| The task |
All of the data should be reproduced word for word, though its pictures must be omitted.

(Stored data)
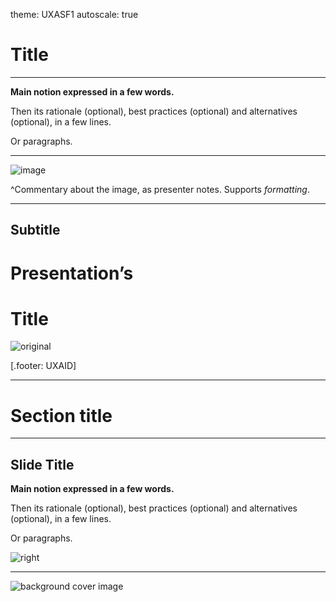 theme: UXASF1
autoscale: true

<!-- Simple presentation start -->

# Title

---

**Main notion expressed in a few words.**

Then its rationale (optional), best practices (optional) and alternatives (optional), in a few lines.

Or paragraphs.

---

![image](assets/image.svg)

^Commentary about the image, as presenter notes. Supports *formatting*.

---

<!-- Simple presentation end -->
<!-- Complex presentation start-->

## Subtitle
# **Presentation’s**
# **Title**

![original](assets/cover.svg)

[.footer: UXAID]

---

# Section title

---

## Slide Title

**Main notion expressed in a few words.**

Then its rationale (optional), best practices (optional) and alternatives (optional), in a few lines.

Or paragraphs.

![right](assets/image-on-the-right.svg)

---

![background cover image](assets/back-cover.svg)

<!-- Complex presentation end -->
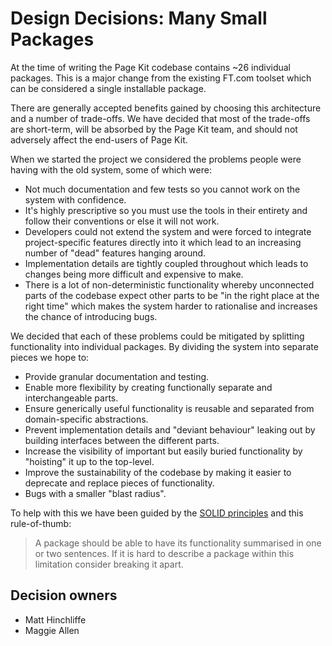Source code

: # Design Decisions: Many Small Packages

At the time of writing the Page Kit codebase contains ~26 individual packages. This is a major change from the existing FT.com toolset which can be considered a single installable package.

There are generally accepted benefits gained by choosing this architecture and a number of trade-offs. We have decided that most of the trade-offs are short-term, will be absorbed by the Page Kit team, and should not adversely affect the end-users of Page Kit.

When we started the project we considered the problems people were having with the old system, some of which were:

- Not much documentation and few tests so you cannot work on the system with confidence.
- It's highly prescriptive so you must use the tools in their entirety and follow their conventions or else it will not work.
- Developers could not extend the system and were forced to integrate project-specific features directly into it which lead to an increasing number of "dead" features hanging around.
- Implementation details are tightly coupled throughout which leads to changes being more difficult and expensive to make.
- There is a lot of non-deterministic functionality whereby unconnected parts of the codebase expect other parts to be "in the right place at the right time" which makes the system harder to rationalise and increases the chance of introducing bugs.

We decided that each of these problems could be mitigated by splitting functionality into individual packages. By dividing the system into separate pieces we hope to:

- Provide granular documentation and testing.
- Enable more flexibility by creating functionally separate and interchangeable parts.
- Ensure generically useful functionality is reusable and separated from domain-specific abstractions.
- Prevent implementation details and "deviant behaviour" leaking out by building interfaces between the different parts.
- Increase the visibility of important but easily buried functionality by "hoisting" it up to the top-level.
- Improve the sustainability of the codebase by making it easier to deprecate and replace pieces of functionality.
- Bugs with a smaller "blast radius".

To help with this we have been guided by the [SOLID principles] and this rule-of-thumb:

> A package should be able to have its functionality summarised in one or two sentences. If it is hard to describe a package within this limitation consider breaking it apart.

[SOLID principles]: https://khalilstemmler.com/articles/solid-principles/solid-typescript/

## Decision owners

- Matt Hinchliffe
- Maggie Allen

| Written answer |
 theme: UXASF1
autoscale: true

<!-- Simple presentation start -->

# Title

---

**Main notion expressed in a few words.**

Then its rationale (optional), best practices (optional) and alternatives (optional), in a few lines.

Or paragraphs.

---

![image](assets/image.svg)

^Commentary about the image, as presenter notes. Supports *formatting*.

---

<!-- Simple presentation end -->
<!-- Complex presentation start-->

## Subtitle
# **Presentation’s**
# **Title**

![original](assets/cover.svg)

[.footer: UXAID]

---

# Section title

---

## Slide Title

**Main notion expressed in a few words.**

Then its rationale (optional), best practices (optional) and alternatives (optional), in a few lines.

Or paragraphs.

![right](assets/image-on-the-right.svg)

---

![background cover image](assets/back-cover.svg)

<!-- Complex presentation end -->
Source code

: # Design Decisions: Many Small Packages

At the time of writing the Page Kit codebase contains ~26 individual packages. This is a major change from the existing FT.com toolset which can be considered a single installable package.

There are generally accepted benefits gained by choosing this architecture and a number of trade-offs. We have decided that most of the trade-offs are short-term, will be absorbed by the Page Kit team, and should not adversely affect the end-users of Page Kit.

When we started the project we considered the problems people were having with the old system, some of which were:

- Not much documentation and few tests so you cannot work on the system with confidence.
- It's highly prescriptive so you must use the tools in their entirety and follow their conventions or else it will not work.
- Developers could not extend the system and were forced to integrate project-specific features directly into it which lead to an increasing number of "dead" features hanging around.
- Implementation details are tightly coupled throughout which leads to changes being more difficult and expensive to make.
- There is a lot of non-deterministic functionality whereby unconnected parts of the codebase expect other parts to be "in the right place at the right time" which makes the system harder to rationalise and increases the chance of introducing bugs.

We decided that each of these problems could be mitigated by splitting functionality into individual packages. By dividing the system into separate pieces we hope to:

- Provide granular documentation and testing.
- Enable more flexibility by creating functionally separate and interchangeable parts.
- Ensure generically useful functionality is reusable and separated from domain-specific abstractions.
- Prevent implementation details and "deviant behaviour" leaking out by building interfaces between the different parts.
- Increase the visibility of important but easily buried functionality by "hoisting" it up to the top-level.
- Improve the sustainability of the codebase by making it easier to deprecate and replace pieces of functionality.
- Bugs with a smaller "blast radius".

To help with this we have been guided by the [SOLID principles] and this rule-of-thumb:

> A package should be able to have its functionality summarised in one or two sentences. If it is hard to describe a package within this limitation consider breaking it apart.

[SOLID principles]: https://khalilstemmler.com/articles/solid-principles/solid-typescript/

## Decision owners

- Matt Hinchliffe
- Maggie Allen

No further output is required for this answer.